Die Schauspieler in „Verwünscht“ sind extrem gut gecastet: James Marsden als dümmlich-sympathischer Prinz könnte nicht besser in die Rolle passen. Sollte seine Schauspielkarriere scheitern, würde ein Mann, dem die Puffärmel des Prinzen derart gut stehen, jederzeit einen Job in Disneyland bekommen. Patrick Dempsey liefert eine ebenso gute Leistung ab, obwohl es im Hinblick auf seine Karriere wohl nicht die klügste Entscheidung war, den Großstadt-Prinzen zu spielen, was Dr. Shepherd ohne Skalpell und „Scrubs“ entspricht. Amy Adams ist sehr charmant als erste rothaarige Disney-Prinzessin seit Arielle und sieht aus wie eine junge Nicole Kidman mit einer wärmeren Ausstrahlung. Susan Sarandon hat also böse Stiefmutter nur wenige Szenen in der Realwelt, füllt die Rolle aber trotzdem sehr gut aus. Timothy Spall als männlicher Part des diabolischen Duos sorgt als Pausenclown in allen Lebenslagen für ein paar unterhaltsame Momente.
Insgesamt jedoch ist der Humor in „Verwünscht“ im Vergleich zur Konkurrenz betont harmlos, denn die satirischer angehauchten Gags überlässt Disney weiterhin lieber Pixar. Hier bleibt die Musical-Komödie leider unter ihren Möglichkeiten, weil man sich auf althergebrachte Disney-Tugenden besinnt und damit zwar gut unterhalten kann, aber ab und zu eine gewisse Langeweile aufkommen lässt. Die Musik- und Tanzeinlagen sind typisch Disney, an sich also gut gemacht – aber wenn man schon versucht, dem Ganzen neues Leben einzuhauen, hätten man hier etwas mehr modernisieren müssen. Außerdem lässt der Musical-Anteil im letzten Drittel enttäuschender Weise sehr nach. Bei der Ballszene à la „Die Schöne und das Biest“, die nur eine von unzähligen Anspielungen auf Disneys Klassiker ist, wird dann noch mal richtig dick aufgetragen – und zwar gefühlte 13 Schichten Romantik-Glasur.

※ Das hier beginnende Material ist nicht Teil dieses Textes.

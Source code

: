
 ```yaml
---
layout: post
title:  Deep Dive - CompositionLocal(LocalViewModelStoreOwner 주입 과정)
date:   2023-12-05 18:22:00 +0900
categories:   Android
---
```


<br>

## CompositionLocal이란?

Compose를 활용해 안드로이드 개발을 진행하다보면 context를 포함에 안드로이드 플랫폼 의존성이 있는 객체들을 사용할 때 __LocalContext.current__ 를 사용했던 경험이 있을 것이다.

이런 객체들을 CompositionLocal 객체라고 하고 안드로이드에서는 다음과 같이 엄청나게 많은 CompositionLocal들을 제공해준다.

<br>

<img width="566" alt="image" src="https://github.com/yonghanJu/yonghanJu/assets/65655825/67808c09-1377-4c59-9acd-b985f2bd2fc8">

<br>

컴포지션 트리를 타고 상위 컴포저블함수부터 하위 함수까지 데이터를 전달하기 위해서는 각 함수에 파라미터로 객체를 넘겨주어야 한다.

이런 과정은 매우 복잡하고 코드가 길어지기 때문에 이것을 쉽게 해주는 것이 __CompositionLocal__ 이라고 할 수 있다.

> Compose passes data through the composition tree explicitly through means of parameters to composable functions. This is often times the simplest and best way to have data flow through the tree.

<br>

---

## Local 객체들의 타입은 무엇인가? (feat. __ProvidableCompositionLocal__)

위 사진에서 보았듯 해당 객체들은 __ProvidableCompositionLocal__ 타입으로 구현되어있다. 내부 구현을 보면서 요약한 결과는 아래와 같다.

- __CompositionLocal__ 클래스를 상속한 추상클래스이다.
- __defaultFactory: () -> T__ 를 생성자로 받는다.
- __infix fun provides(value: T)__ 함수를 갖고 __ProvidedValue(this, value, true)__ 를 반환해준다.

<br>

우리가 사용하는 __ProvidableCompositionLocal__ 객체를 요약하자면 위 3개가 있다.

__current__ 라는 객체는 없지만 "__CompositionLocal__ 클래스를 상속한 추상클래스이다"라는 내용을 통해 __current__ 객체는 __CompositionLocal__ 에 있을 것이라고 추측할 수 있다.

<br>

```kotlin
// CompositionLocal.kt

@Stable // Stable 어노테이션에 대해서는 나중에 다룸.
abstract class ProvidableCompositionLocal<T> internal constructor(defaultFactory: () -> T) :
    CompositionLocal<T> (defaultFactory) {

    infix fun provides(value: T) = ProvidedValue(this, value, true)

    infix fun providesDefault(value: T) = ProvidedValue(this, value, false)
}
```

Fazit: „Verwünscht“ entführt uns in ein Märchenland mit kleinen Änderungen, die durch minimalen Aufwand einen maximalen Auffrischungseffekt erzielen. Man bleibt den traditionellen Tugenden von Disneyfilmen treu und kreiert so ein kurzweiliges Weihnachtsmärchen für die ganze Familie, das mit etwas progressiverem Humor und moderneren Tanzszenen noch unterhaltsamer geworden wäre. Trotzdem gibt es für einen kalten dunklen Winterabend für große Romantiker kein bessere Gegenmittel als für ein paar Stunden in die Welt der „happily everafters“ zu flüchten und mit Giselle durch einen verwunschenen Wald oder ein menschlicheres Manhattan zu tollen, in dem kein Traum nur Traum bleibt und nie ein Herz gebrochen wird.